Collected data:
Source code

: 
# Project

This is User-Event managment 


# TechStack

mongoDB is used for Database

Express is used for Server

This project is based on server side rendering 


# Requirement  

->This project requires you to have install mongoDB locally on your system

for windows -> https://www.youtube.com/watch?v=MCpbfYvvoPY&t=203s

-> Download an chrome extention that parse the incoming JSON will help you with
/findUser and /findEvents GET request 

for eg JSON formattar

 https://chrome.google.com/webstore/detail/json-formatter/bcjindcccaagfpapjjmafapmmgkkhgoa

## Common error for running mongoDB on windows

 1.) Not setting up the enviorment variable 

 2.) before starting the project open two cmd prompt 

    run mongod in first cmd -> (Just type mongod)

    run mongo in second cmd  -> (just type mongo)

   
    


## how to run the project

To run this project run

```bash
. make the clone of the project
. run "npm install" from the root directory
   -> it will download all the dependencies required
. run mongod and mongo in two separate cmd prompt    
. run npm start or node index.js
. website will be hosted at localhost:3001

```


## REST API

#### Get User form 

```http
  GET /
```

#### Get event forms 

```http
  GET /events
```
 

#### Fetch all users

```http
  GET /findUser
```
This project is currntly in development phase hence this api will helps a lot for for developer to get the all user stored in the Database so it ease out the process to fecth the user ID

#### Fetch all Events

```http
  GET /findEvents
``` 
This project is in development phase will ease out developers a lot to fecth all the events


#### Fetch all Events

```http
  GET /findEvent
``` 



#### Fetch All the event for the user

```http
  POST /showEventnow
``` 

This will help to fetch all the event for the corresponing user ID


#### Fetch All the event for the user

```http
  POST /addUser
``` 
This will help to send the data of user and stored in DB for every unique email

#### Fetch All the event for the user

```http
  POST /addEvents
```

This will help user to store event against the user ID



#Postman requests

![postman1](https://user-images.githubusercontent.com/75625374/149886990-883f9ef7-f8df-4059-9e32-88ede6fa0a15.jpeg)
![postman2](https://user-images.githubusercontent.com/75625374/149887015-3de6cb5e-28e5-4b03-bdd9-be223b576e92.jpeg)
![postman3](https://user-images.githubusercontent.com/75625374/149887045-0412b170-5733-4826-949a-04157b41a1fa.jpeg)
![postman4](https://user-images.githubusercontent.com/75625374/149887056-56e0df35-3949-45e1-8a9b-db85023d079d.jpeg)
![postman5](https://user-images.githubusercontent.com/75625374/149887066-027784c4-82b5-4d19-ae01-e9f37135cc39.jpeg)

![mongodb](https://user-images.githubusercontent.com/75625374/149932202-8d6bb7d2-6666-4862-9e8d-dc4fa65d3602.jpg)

** Prompt **
Please give again the lines above between the line holding "This project is based" and the line holding "-> Download an", inclusive, exactly as they are and with nothing added.

** Task response **
This project is based on server side rendering 


# Requirement  

->This project requires you to have install mongoDB locally on your system

for windows -> https://www.youtube.com/watch?v=MCpbfYvvoPY&t=203s

-> Download an chrome extention that parse the incoming JSON will help you with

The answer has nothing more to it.